La directrice générale de 42, Sophie Viger, estime que la solution à la rareté de la main-d’œuvre passe par une plus grande participation des femmes au marché du travail.

Sophie Viger, qui arrivait de France après un séjour au Japon, était conférencière à l’ouverture de la 3e édition d’Insurtech Québec, le 8 avril à Québec, l’une des nombreuses activités de la Semaine numérique. Elle estime que la révolution pédagogique en cours dans son organisation offre l’occasion d’augmenter la présence des femmes dans l’univers numérique.

Elle a présenté le modèle de l’école 42, dont elle est directrice générale depuis six mois. L’un de ses mandats était d’établir un peu plus de mixité dans les troupes admises à 42 et aussi dans l’univers numérique, largement dominé par le sexe masculin.

La formation offerte à 42 est gratuite, ouverte à toute personne intéressée par la programmation et âgée de plus de 18 ans. La pédagogie est inspirée de l’apprentissage avec les pairs. Par un fonctionnement participatif, sans cours ni professeurs, l’étudiant libère sa créativité en travaillant sur des projets.

Seulement dans l’Union européenne, pour les métiers associés à la programmation et à l’ère numérique, le nombre d’emplois à combler atteindrait 700 000 en 2020, dont 200 000 pour la France.

42 a été fondée en 2013 à l’initiative de Xavier Niel, un millionnaire du milieu des télécommunications en France. Après avoir peiné pendant des années à recruter, il a constaté que les meilleurs programmeurs venaient tous de l’école Épitech, fondée par Nicolas Sadirac, un adepte de la pédagogie active.

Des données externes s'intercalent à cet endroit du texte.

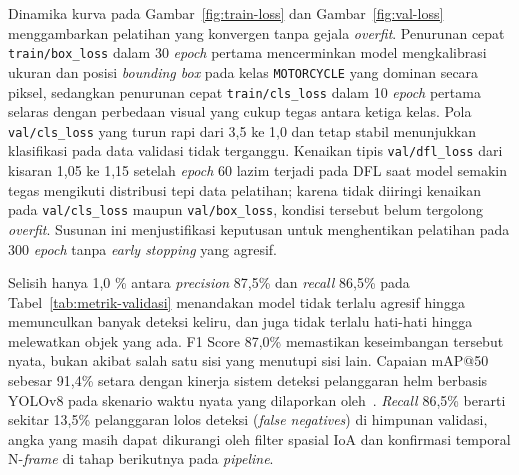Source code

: Dinamika kurva pada Gambar~\ref{fig:train-loss} dan Gambar~\ref{fig:val-loss} menggambarkan pelatihan yang konvergen tanpa gejala \textit{overfit}. Penurunan cepat \texttt{train/box\_loss} dalam 30 \textit{epoch} pertama mencerminkan model mengkalibrasi ukuran dan posisi \textit{bounding box} pada kelas \texttt{MOTORCYCLE} yang dominan secara piksel, sedangkan penurunan cepat \texttt{train/cls\_loss} dalam 10 \textit{epoch} pertama selaras dengan perbedaan visual yang cukup tegas antara ketiga kelas. Pola \texttt{val/cls\_loss} yang turun rapi dari 3,5 ke 1,0 dan tetap stabil menunjukkan klasifikasi pada data validasi tidak terganggu. Kenaikan tipis \texttt{val/dfl\_loss} dari kisaran 1,05 ke 1,15 setelah \textit{epoch} 60 lazim terjadi pada DFL saat model semakin tegas mengikuti distribusi tepi data pelatihan; karena tidak diiringi kenaikan pada \texttt{val/cls\_loss} maupun \texttt{val/box\_loss}, kondisi tersebut belum tergolong \textit{overfit}. Susunan ini menjustifikasi keputusan untuk menghentikan pelatihan pada 300 \textit{epoch} tanpa \textit{early stopping} yang agresif.

Selisih hanya 1,0 \% antara \textit{precision} 87,5\% dan \textit{recall} 86,5\% pada Tabel~\ref{tab:metrik-validasi} menandakan model tidak terlalu agresif hingga memunculkan banyak deteksi keliru, dan juga tidak terlalu hati-hati hingga melewatkan objek yang ada. F1 Score 87,0\% memastikan keseimbangan tersebut nyata, bukan akibat salah satu sisi yang menutupi sisi lain. Capaian mAP@50 sebesar 91,4\% setara dengan kinerja sistem deteksi pelanggaran helm berbasis YOLOv8 pada skenario waktu nyata yang dilaporkan oleh~\cite{aboah2023helmet}. \textit{Recall} 86,5\% berarti sekitar 13,5\% pelanggaran lolos deteksi (\textit{false negatives}) di himpunan validasi, angka yang masih dapat dikurangi oleh filter spasial IoA dan konfirmasi temporal N-\textit{frame} di tahap berikutnya pada \textit{pipeline}.

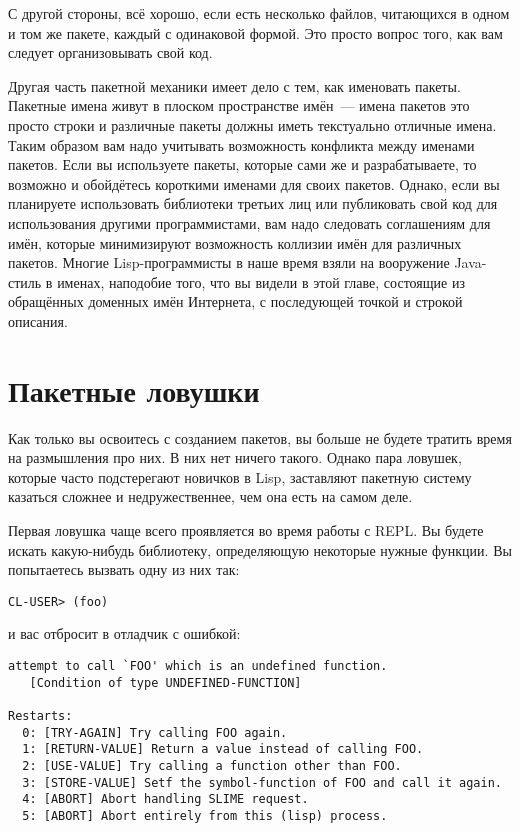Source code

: С другой стороны, всё хорошо, если есть несколько файлов, читающихся в одном и том же
пакете, каждый с одинаковой формой. Это просто вопрос того, как вам
следует организовывать свой код.

Другая часть пакетной механики имеет дело с тем, как именовать пакеты. Пакетные имена
живут в плоском пространстве имён~--- имена пакетов это просто строки и различные пакеты
должны иметь текстуально отличные имена. Таким образом вам надо учитывать возможность
конфликта между именами пакетов. Если вы используете пакеты, которые сами же и
разрабатываете, то возможно и обойдётесь короткими именами для своих пакетов. Однако, если
вы планируете использовать библиотеки третьих лиц или публиковать свой код для
использования другими программистами, вам надо следовать соглашениям для имён, которые
минимизируют возможность коллизии имён для различных пакетов. Многие Lisp-программисты в
наше время взяли на вооружение Java-стиль в именах, наподобие того, что вы видели в этой
главе, состоящие из обращённых доменных имён Интернета, с последующей точкой и строкой
описания.

\section{Пакетные ловушки}
\label{sec:21-pitfalls}

Как только вы освоитесь с созданием пакетов, вы больше не будете тратить время на
размышления про них. В них нет ничего такого. Однако пара ловушек, которые часто
подстерегают новичков в Lisp, заставляют пакетную систему казаться сложнее и
недружественнее, чем она есть на самом деле.

Первая ловушка чаще всего проявляется во время работы с REPL. Вы будете искать
какую-нибудь библиотеку, определяющую некоторые нужные функции. Вы попытаетесь вызвать
одну из них так:

\begin{lstlisting}[style=lisprepl]
CL-USER> (foo)
\end{lstlisting}

\noindent{}и вас отбросит в отладчик с ошибкой:

\begin{lstlisting}
attempt to call `FOO' which is an undefined function.
   [Condition of type UNDEFINED-FUNCTION]

Restarts:
  0: [TRY-AGAIN] Try calling FOO again.
  1: [RETURN-VALUE] Return a value instead of calling FOO.
  2: [USE-VALUE] Try calling a function other than FOO.
  3: [STORE-VALUE] Setf the symbol-function of FOO and call it again.
  4: [ABORT] Abort handling SLIME request.
  5: [ABORT] Abort entirely from this (lisp) process.
\end{lstlisting}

Il n’y a pas de frais de scolarité afin d’élargir le bassin potentiel de candidats en dehors des cercles habituels des classes privilégiées, comme ça se voit dans beaucoup d’écoles privées. Aucune condition n’est requise pour soumettre sa candidature. On a aussi mis fin à la limite des 30 ans et moins pour le recrutement.

Le recrutement passe par une épreuve d’immersion dite de la piscine. Durant quatre semaines, 7 jours par semaine et 24 heures par jour, les étudiants sont plongés dans les projets et apprennent à coder. Environ un tiers des candidats passe au travers. « Ça permet de renouer avec le désir d’apprendre, qui est très présent chez les enfants », explique Mme Viger.

Après avoir complété les sept premiers niveaux, l’étudiant est déjà un bon développeur. Il peut alors changer de campus pour se lancer dans une autre formation. En cours de route, il peut choisir l’une des trois branches principales : la sécurité, les algorithmes ou la création.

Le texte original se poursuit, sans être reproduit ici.